| Problem description |
Every record must appear in your copy exactly as written, with no pictures.

[[ Entries supplied, beginning ]]

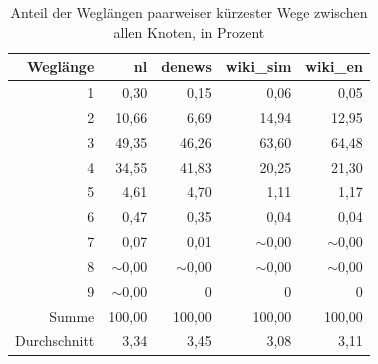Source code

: \documentclass[11pt, a4paper]{article}
\begin{document}
\begin{table}[ht]
    \centering
    \begin{tabular}{*{5}{r}}
      \toprule
    Weglänge       & nl          & denews      & wiki\_sim   & wiki\_en     \\ 
      \midrule
      1            & 0,30        & 0,15        & 0,06        & 0,05         \\ 
      2            & 10,66       & 6,69        & 14,94       & 12,95        \\ 
      3            & 49,35       & 46,26       & 63,60       & 64,48        \\ 
      4            & 34,55       & 41,83       & 20,25       & 21,30        \\ 
      5            & 4,61        & 4,70        & 1,11        & 1,17         \\ 
      6            & 0,47        & 0,35        & 0,04        & 0,04         \\ 
      7            & 0,07        & 0,01        & $\sim$0,00  & $\sim$0,00   \\ 
      8            & $\sim$0,00  & $\sim$0,00  & $\sim$0,00  & $\sim$0,00   \\ 
      9            & $\sim$0,00  & 0           & 0           & 0            \\ 
      Summe        & 100,00      & 100,00      & 100,00      & 100,00       \\ 
      Durchschnitt & 3,34        & 3,45        & 3,08        & 3,11         \\
       \bottomrule
    \end{tabular}
    \caption{Anteil der Weglängen paarweiser kürzester Wege zwischen allen Knoten, in Prozent}
    \label{md-perc}
\end{table}
\end{document}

[[ Entries supplied, end ]]

| Response |
Source code

: \documentclass[11pt, a4paper]{article}
\begin{document}
\begin{table}[ht]
    \centering
    \begin{tabular}{*{5}{r}}
      \toprule
    Weglänge       & nl          & denews      & wiki\_sim   & wiki\_en     \\ 
      \midrule
      1            & 0,30        & 0,15        & 0,06        & 0,05         \\ 
      2            & 10,66       & 6,69        & 14,94       & 12,95        \\ 
      3            & 49,35       & 46,26       & 63,60       & 64,48        \\ 
      4            & 34,55       & 41,83       & 20,25       & 21,30        \\ 
      5            & 4,61        & 4,70        & 1,11        & 1,17         \\ 
      6            & 0,47        & 0,35        & 0,04        & 0,04         \\ 
      7            & 0,07        & 0,01        & $\sim$0,00  & $\sim$0,00   \\ 
      8            & $\sim$0,00  & $\sim$0,00  & $\sim$0,00  & $\sim$0,00   \\ 
      9            & $\sim$0,00  & 0           & 0           & 0            \\ 
      Summe        & 100,00      & 100,00      & 100,00      & 100,00       \\ 
      Durchschnitt & 3,34        & 3,45        & 3,08        & 3,11         \\
       \bottomrule
    \end{tabular}
    \caption{Anteil der Weglängen paarweiser kürzester Wege zwischen allen Knoten, in Prozent}
    \label{md-perc}
\end{table}
\end{document}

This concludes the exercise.